Electrons keep on surprising physicists


One of the most surprising things about electrons is that it still keeps on surprising physicist. After all, it has been announced long before as a fundamental particle. Since it is a fundamental particle already, then what else can get out of a main building block? What has a dead end has to offer anyway?

          Permit me to go back in time to look at how electrons came about. Electrons first came into scientific existence when it showed itself as a cathode ray when a German physicist Johann Hittorf tried studying the electrical properties of gases in near vacuum state. That was in 1869. It is even called a beta ray. Its existence as a form of radiation later changed into particle when its mass was discovered by J.J. Thomson in 1896 and its charge was clearly measured with finality with Robert Millikan's oil-drop experiment in 1909. Since then Quantum Mechanics observed its wave-like characteristics.

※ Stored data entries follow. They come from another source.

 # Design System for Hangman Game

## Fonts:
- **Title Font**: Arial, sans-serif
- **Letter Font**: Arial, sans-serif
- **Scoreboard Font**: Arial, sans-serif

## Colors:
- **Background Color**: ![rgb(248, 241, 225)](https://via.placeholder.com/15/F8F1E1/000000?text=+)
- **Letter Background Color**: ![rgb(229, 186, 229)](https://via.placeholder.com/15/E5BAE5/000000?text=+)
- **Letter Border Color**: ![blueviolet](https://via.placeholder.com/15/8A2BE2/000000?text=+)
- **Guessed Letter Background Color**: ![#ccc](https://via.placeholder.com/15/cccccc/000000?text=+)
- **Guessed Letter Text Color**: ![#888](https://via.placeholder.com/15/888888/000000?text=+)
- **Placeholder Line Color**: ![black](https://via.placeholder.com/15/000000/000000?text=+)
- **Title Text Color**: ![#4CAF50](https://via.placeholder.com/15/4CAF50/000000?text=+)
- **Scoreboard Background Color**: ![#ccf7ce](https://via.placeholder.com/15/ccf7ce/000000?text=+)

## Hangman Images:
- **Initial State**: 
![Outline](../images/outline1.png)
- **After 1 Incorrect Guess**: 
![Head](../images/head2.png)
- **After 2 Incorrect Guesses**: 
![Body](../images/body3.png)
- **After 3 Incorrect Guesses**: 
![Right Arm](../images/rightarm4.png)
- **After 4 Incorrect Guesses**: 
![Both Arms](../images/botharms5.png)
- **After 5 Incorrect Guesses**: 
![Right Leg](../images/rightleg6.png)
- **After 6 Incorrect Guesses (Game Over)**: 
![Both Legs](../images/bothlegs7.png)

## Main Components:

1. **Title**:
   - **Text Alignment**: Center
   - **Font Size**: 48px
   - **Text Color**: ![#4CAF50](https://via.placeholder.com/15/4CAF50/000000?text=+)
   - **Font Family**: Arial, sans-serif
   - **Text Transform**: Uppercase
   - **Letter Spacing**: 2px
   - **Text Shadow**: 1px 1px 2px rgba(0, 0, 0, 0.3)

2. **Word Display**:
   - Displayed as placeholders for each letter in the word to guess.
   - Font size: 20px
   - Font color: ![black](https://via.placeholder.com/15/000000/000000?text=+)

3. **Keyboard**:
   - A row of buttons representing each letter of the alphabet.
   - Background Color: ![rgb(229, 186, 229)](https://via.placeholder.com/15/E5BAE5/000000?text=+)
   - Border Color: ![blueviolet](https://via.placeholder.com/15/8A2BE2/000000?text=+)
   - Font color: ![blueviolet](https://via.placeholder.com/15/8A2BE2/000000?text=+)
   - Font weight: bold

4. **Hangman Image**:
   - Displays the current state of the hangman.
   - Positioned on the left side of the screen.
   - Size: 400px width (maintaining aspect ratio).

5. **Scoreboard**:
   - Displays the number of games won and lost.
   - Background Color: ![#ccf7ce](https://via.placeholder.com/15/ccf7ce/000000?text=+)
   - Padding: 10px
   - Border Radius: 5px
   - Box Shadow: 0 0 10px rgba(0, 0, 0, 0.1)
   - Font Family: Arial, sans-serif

It is wave-like especially in highly confined state like the atom but remains as a particle as a free particle. Louis de Broglie's prediction of its wave property in 1924 gave us a slightly probabilistic attribute as shown by Erwin Schroedinger in 1926. His equations gave the electron 3 quantum numbers in its confined state in the atom abd Paul Dirac discovered its Spin after incorporating Einstein's special relativistic into Quantum Mechanics.

          Consequently, efforts to smash the electron into smaller parts were not successful enough. Its been classified as 1st generation LEPTON, then to differentiate it further from quarks, its also classified as FERMION as opposed from BOSON. For all its properties, it is probably the particle with a wide range of application - X-rays, electron microscope, electron lithography and of course the cathode ray tube (except for photon of course)

         A recent study (http://www.extremetech.com/extreme/173372-smoother-than-expected-electrons-could-mean-rethinking-particle-physics) now tells us that the electron is almost perfectly spherical particle due to its inabiity to "deform" as observed from dipole moment from its interactiuon with its supersymmetric partner. However, this property of electron deformation wasn't the intended observation anyway but for scientists looking for its super-partner. If these partners exist, they would have deformed the electron and that deformation must be observed from its variation of its electric dipole moment. It could be another blow to the search for the supersymmetric partcles. Personally though, I do not believe supersymmetry exists. It is an elegant mathematical solution but the universe in its smallest sense is at best not so elegant at all.